Portkey vs Kong AI Gateway: LLM Routing APIs 2026
TL;DR
Portkey if you're building LLM-first — it understands tokens, models, and prompts natively. Fallbacks, retries, semantic caching, cost routing, and per-model observability are all built-in. Kong if you're already running Kong for traditional APIs — it's 228% faster (measured), and you can extend familiar API gateway patterns to AI workloads, though you sacrifice LLM-aware features. LiteLLM is the open-source alternative that competes with both. For most AI-native teams in 2026, Portkey wins on features and developer experience despite the latency overhead.
Key Takeaways
- Portkey latency overhead: ~20–40ms (AI-native features cost latency)

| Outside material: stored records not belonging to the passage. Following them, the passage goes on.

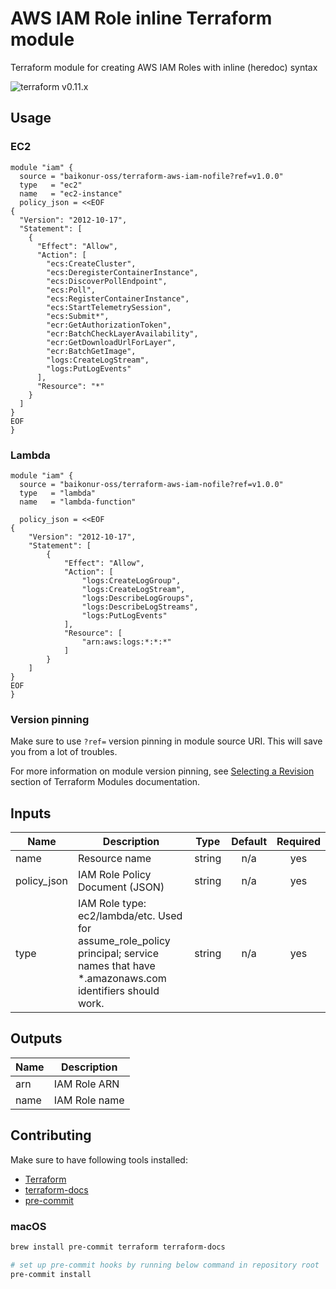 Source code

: # AWS IAM Role inline Terraform module

Terraform module for creating AWS IAM Roles with inline (heredoc) syntax

![terraform v0.11.x](https://img.shields.io/badge/terraform-v0.11.x-brightgreen.svg)

## Usage

### EC2
```HCL
module "iam" {
  source = "baikonur-oss/terraform-aws-iam-nofile?ref=v1.0.0"
  type   = "ec2"
  name   = "ec2-instance"
  policy_json = <<EOF
{
  "Version": "2012-10-17",
  "Statement": [
    {
      "Effect": "Allow",
      "Action": [
        "ecs:CreateCluster",
        "ecs:DeregisterContainerInstance",
        "ecs:DiscoverPollEndpoint",
        "ecs:Poll",
        "ecs:RegisterContainerInstance",
        "ecs:StartTelemetrySession",
        "ecs:Submit*",
        "ecr:GetAuthorizationToken",
        "ecr:BatchCheckLayerAvailability",
        "ecr:GetDownloadUrlForLayer",
        "ecr:BatchGetImage",
        "logs:CreateLogStream",
        "logs:PutLogEvents"
      ],
      "Resource": "*"
    }
  ]
}
EOF
}
```

### Lambda
```HCL
module "iam" {
  source = "baikonur-oss/terraform-aws-iam-nofile?ref=v1.0.0"
  type   = "lambda"
  name   = "lambda-function"

  policy_json = <<EOF
{
    "Version": "2012-10-17",
    "Statement": [
        {
            "Effect": "Allow",
            "Action": [
                "logs:CreateLogGroup",
                "logs:CreateLogStream",
                "logs:DescribeLogGroups",
                "logs:DescribeLogStreams",
                "logs:PutLogEvents"
            ],
            "Resource": [
                "arn:aws:logs:*:*:*"
            ]
        }
    ]
}
EOF
}
```

### Version pinning
Make sure to use `?ref=` version pinning in module source URI.
This will save you from a lot of troubles.

For more information on module version pinning, see [Selecting a Revision](https://www.terraform.io/docs/modules/sources.html#selecting-a-revision) section of Terraform Modules documentation.


<!-- Documentation below is generated by pre-commit, do not overwrite manually -->
<!-- BEGINNING OF PRE-COMMIT-TERRAFORM DOCS HOOK -->
## Inputs

| Name | Description | Type | Default | Required |
|------|-------------|:----:|:-----:|:-----:|
| name | Resource name | string | n/a | yes |
| policy\_json | IAM Role Policy Document (JSON) | string | n/a | yes |
| type | IAM Role type: ec2/lambda/etc. Used for assume_role_policy principal; service names that have *.amazonaws.com identifiers should work. | string | n/a | yes |

## Outputs

| Name | Description |
|------|-------------|
| arn | IAM Role ARN |
| name | IAM Role name |

<!-- END OF PRE-COMMIT-TERRAFORM DOCS HOOK -->

## Contributing

Make sure to have following tools installed:
- [Terraform](https://www.terraform.io/)
- [terraform-docs](https://github.com/segmentio/terraform-docs)
- [pre-commit](https://pre-commit.com/)

### macOS
```bash
brew install pre-commit terraform terraform-docs

# set up pre-commit hooks by running below command in repository root
pre-commit install
```
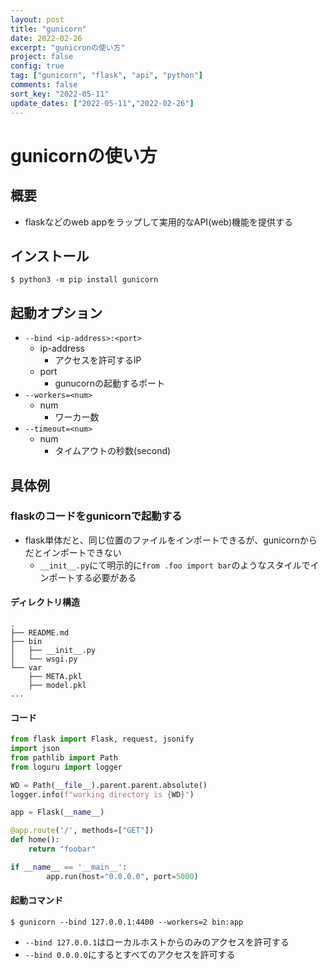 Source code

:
 ```yaml
---
layout: post
title: "gunicorn"
date: 2022-02-26
excerpt: "gunicronの使い方"
project: false
config: true
tag: ["gunicorn", "flask", "api", "python"]
comments: false
sort_key: "2022-05-11"
update_dates: ["2022-05-11","2022-02-26"]
---
```


# gunicornの使い方

## 概要
 - flaskなどのweb appをラップして実用的なAPI(web)機能を提供する

## インストール

```console
$ python3 -m pip install gunicorn
```

## 起動オプション
 - `--bind <ip-address>:<port>`
   - ip-address
     - アクセスを許可するIP
   - port
     - gunucornの起動するポート
 - `--workers=<num>`
   - num
     - ワーカー数 
 - `--timeout=<num>`
   - num
     - タイムアウトの秒数(second)

## 具体例

### flaskのコードをgunicornで起動する
 - flask単体だと、同じ位置のファイルをインポートできるが、gunicornからだとインポートできない
   - `__init__.py`にて明示的に`from .foo import bar`のようなスタイルでインポートする必要がある

#### ディレクトリ構造

```console
.
├── README.md
├── bin
│   ├── __init__.py
│   └── wsgi.py
└── var
    ├── META.pkl
    ├── model.pkl
...
```

#### コード

```python
from flask import Flask, request, jsonify
import json
from pathlib import Path
from loguru import logger

WD = Path(__file__).parent.parent.absolute()
logger.info(f"working directory is {WD}")

app = Flask(__name__)

@app.route('/', methods=["GET"])
def home():
    return "foobar"

if __name__ == '__main__':
        app.run(host="0.0.0.0", port=5000)
```

#### 起動コマンド

```console
$ gunicorn --bind 127.0.0.1:4400 --workers=2 bin:app
```
 - `--bind 127.0.0.1`はローカルホストからのみのアクセスを許可する
 - `--bind 0.0.0.0`にするとすべてのアクセスを許可する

- Kong latency advantage: 228% faster than Portkey, 65% lower latency in benchmarks
- Portkey pricing: Free (10K requests/month) → $49/month (100K requests) → Enterprise
- Kong AI Gateway pricing: Complex multi-dimensional model — gateway + request + plugin fees; $30+ per million requests at scale
- Semantic caching: Portkey has it natively (exact + semantic); Kong requires custom plugin
- Token observability: Portkey (native); Kong (treats requests as opaque blobs, no token-level data)
- Model fallbacks: Portkey (native, configured in JSON); Kong (requires custom Lua/Python plugin)
What AI Gateways Do
An AI gateway sits between your application and LLM providers (OpenAI, Anthropic, Gemini, etc.). Instead of calling providers directly, your app calls the gateway, which handles:
- Load balancing across providers/models
- Fallbacks when a provider is down or rate-limited
- Caching to avoid redundant LLM calls
- Observability (cost tracking, latency, error rates)
- Rate limiting and quota management
- Authentication and API key management
The question is whether you want a gateway that understands LLMs (tokens, models, prompts) or a gateway that treats LLM calls as generic HTTP requests.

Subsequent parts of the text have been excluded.